Post 6

So this has to be the earliest I've ever posted a blog.
At the beginning of this week we had our second calculus test. The test focused on the first derivative test, second derivative test, and how to find absolute maximums and minimums. Tuesday, we learned Extreme Value Theorem, Rolle's theorem, and Mean Value Theorem. Wednesday we started Optimization, Thursday we had a quiz on the theorems and at the end of the class through Friday we continued to learn and work problems using Optimization.

EVT:
a continuous function on a closed interval [a,b] must have both a mnimmum and a maximum on the interval; however, the maximum and minimum can occur at the endpoints.

Rolle's:
Let f be continuous on a closed interval [a,b] and differentiable on the open interval (a,b). If f(a)=f(b), then there is at least one number "c" in (a,b) such that f(c)=0.

MVT:
If f is continuous on the closed interval [a,b] and differentiable on the open interval (a,b), then there exists a number "c" in (a,b) such that f '(c)=f(b)-f(a)/b-a

Optimization is either streaching out an equation or simplifying it
The steps for optimization are:

1. Identify all given quantities and quantities to be determined. If possible, make a sketch.

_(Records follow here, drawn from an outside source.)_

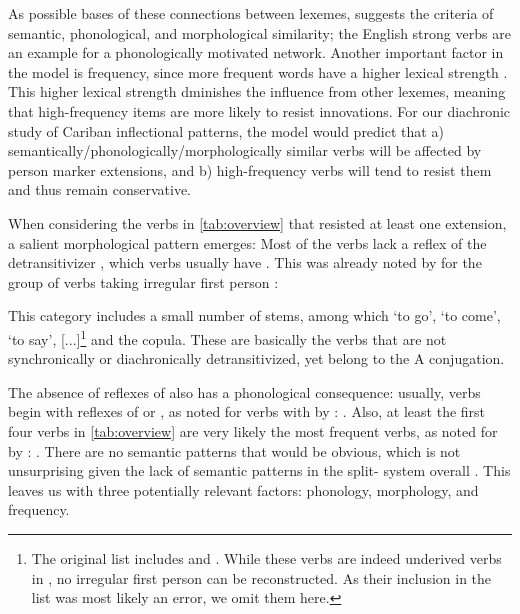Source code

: As possible bases of these connections between lexemes, \textcite[118]{bybee1985morphology} suggests the criteria of semantic, phonological, and morphological similarity; the English strong verbs are an example for a phonologically motivated network.
Another important factor in the model is frequency, since more frequent words have a higher lexical strength \parencite[119]{bybee1985morphology}.
This higher lexical strength dminishes the influence from other lexemes, meaning that high-frequency items are more likely to resist innovations.
For our diachronic study of Cariban inflectional patterns, the model would predict that a) semantically\slash{}phonologically\slash\hspace{0pt}morphologically similar verbs will be affected by person marker extensions, and b) high-frequency verbs will tend to resist them and thus remain conservative.

When considering the verbs in \cref{tab:overview} that resisted at least one extension, a salient morphological pattern emerges:
Most of the verbs lack a reflex of the detransitivizer \detrz, which   verbs usually have .
This was already noted by \textcite{meira1998proto} for the group of \PTar verbs taking irregular first person :
\begin{quotebox}{\parencite[112]{meira1998proto}}
	This category includes a small number of stems, among which ‘to go’, ‘to come’, ‘to say’, [...]\footnote{The original list includes  and . While these verbs are indeed underived  verbs in \trio, no irregular first person  can be reconstructed. As their inclusion in the list was most likely an error, we omit them here.} and the copula. These are basically the verbs that are not synchronically or diachronically detransitivized, yet belong to the A conjugation.
\end{quotebox} %
%
The absence of reflexes of \detrz also has a phonological consequence: usually,  verbs begin with reflexes of  or , as noted for \arara verbs with  by \textcite[153]{alves2017arara}: .
Also, at least the first four verbs in \cref{tab:overview} are very likely the most frequent  verbs, as noted for \kalina by \textcite[75]{courtz2008carib}: .
%
There are no semantic patterns that would be obvious, which is not unsurprising given the lack of semantic patterns in the split- system overall .
This leaves us with three potentially relevant factors: phonology, morphology, and frequency.

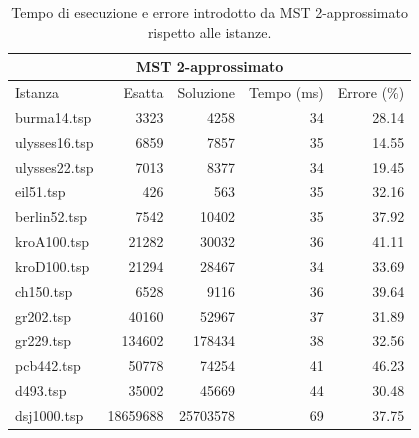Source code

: \begin{table}[h]
    \centering

    \begin{tabular}{lrrrr}
    \toprule
    \multicolumn{5}{c}{MST 2-approssimato} \\
    \hline
     Istanza       &   Esatta &        Soluzione &   Tempo (ms) &   Errore (\%) \\
    \hline
    burma14.tsp   &     3323 &   4258           &          34 &       28.14 \\
    ulysses16.tsp &     6859 &   7857           &          35 &       14.55 \\
    ulysses22.tsp &     7013 &   8377           &          34 &       19.45 \\
    eil51.tsp     &      426 &    563           &          35 &       32.16 \\
    berlin52.tsp  &     7542 &  10402           &          35 &       37.92 \\
    kroA100.tsp   &    21282 &  30032           &          36 &       41.11 \\
    kroD100.tsp   &    21294 &  28467           &          34 &       33.69 \\
    ch150.tsp     &     6528 &   9116           &          36 &       39.64 \\
    gr202.tsp     &    40160 &  52967           &          37 &       31.89 \\
    gr229.tsp     &   134602 & 178434           &          38 &       32.56 \\
    pcb442.tsp    &    50778 &  74254           &          41 &       46.23 \\
    d493.tsp      &    35002 &  45669           &          44 &       30.48 \\
    dsj1000.tsp   & 18659688 &  25703578   &          69 &       37.75 \\
    \bottomrule
    \end{tabular}

    \caption{Tempo di esecuzione e errore introdotto da MST 2-approssimato rispetto alle istanze.}
    \label{table:mst2approx-runtime-accuracy}
\end{table}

2. Write a primary equation for the quantity that is to be maximized or minimized.

3. Reduce the primary equation to one having a single independent variable. This may involve the use of secondary equations relating the independent variables of the primary equation.

4. Determine the feasible domain of the primary equation. That is, determine the values for which the stated problem makes sense.

5. Determine thedesired maximum or minimum value

I understand that I have to follow these steps, but I don't know when I'm finished a step. I get confused with when to use a primary or secondary equation and how to get these equations. Can someone please explain?